- **WHAT NEEDS TO BE DONE**
Whenever a line in the data holds the string "width", copy that line.

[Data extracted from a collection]

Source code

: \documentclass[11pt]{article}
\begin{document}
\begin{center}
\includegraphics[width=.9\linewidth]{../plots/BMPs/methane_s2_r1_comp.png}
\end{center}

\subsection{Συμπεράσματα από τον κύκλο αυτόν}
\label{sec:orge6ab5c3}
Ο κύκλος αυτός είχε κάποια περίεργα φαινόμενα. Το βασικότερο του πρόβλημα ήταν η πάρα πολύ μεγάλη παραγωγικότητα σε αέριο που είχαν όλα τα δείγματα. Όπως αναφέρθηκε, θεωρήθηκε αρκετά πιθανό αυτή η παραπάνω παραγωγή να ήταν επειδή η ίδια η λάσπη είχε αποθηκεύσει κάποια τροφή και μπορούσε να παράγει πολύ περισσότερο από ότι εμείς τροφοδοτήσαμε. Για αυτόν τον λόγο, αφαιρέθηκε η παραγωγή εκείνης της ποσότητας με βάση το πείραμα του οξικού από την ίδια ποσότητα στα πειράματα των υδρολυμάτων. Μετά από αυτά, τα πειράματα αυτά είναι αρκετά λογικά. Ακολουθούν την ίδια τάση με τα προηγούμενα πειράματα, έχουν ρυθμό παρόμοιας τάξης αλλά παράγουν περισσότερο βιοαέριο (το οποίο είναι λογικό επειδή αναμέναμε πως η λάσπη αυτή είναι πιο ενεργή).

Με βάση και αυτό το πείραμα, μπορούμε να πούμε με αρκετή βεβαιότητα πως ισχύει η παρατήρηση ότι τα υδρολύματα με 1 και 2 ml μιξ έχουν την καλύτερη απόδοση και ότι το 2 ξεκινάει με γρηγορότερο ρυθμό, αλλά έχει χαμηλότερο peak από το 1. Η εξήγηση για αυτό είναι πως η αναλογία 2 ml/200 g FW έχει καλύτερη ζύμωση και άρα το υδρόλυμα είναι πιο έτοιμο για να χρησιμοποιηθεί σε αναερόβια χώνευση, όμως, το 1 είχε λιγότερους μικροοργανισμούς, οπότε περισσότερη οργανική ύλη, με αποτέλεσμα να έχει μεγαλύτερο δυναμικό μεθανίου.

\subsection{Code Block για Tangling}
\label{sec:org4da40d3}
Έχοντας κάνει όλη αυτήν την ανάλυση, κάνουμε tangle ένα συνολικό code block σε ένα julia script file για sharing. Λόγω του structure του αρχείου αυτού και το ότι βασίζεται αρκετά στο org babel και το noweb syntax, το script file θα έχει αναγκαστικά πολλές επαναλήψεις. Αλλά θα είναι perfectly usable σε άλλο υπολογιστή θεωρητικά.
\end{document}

...

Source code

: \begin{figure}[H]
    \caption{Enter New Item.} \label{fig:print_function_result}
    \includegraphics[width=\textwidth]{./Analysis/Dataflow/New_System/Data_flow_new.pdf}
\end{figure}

- **SOLUTION TO THIS PROBLEM**
\includegraphics[width=.9\linewidth]{../plots/BMPs/methane_s2_r1_comp.png}
    \includegraphics[width=\textwidth]{./Analysis/Dataflow/New_System/Data_flow_new.pdf}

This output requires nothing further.